== Segment start ==
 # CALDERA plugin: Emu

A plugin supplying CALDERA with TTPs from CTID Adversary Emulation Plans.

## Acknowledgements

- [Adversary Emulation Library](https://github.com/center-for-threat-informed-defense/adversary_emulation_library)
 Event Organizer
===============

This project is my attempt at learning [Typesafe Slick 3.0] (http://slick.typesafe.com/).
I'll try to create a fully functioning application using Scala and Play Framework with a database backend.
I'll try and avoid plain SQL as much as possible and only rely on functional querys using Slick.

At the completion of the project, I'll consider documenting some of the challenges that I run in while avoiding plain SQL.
== Segment end ==
TASK GOAL => Quote exactly what appears from the line containing "## Acknowledgements" through the final line of the listing above, including both of those lines.

REPLY TO THE TASK =>
## Acknowledgements

- [Adversary Emulation Library](https://github.com/center-for-threat-informed-defense/adversary_emulation_library)
 Event Organizer
===============

This project is my attempt at learning [Typesafe Slick 3.0] (http://slick.typesafe.com/).
I'll try to create a fully functioning application using Scala and Play Framework with a database backend.
I'll try and avoid plain SQL as much as possible and only rely on functional querys using Slick.

At the completion of the project, I'll consider documenting some of the challenges that I run in while avoiding plain SQL.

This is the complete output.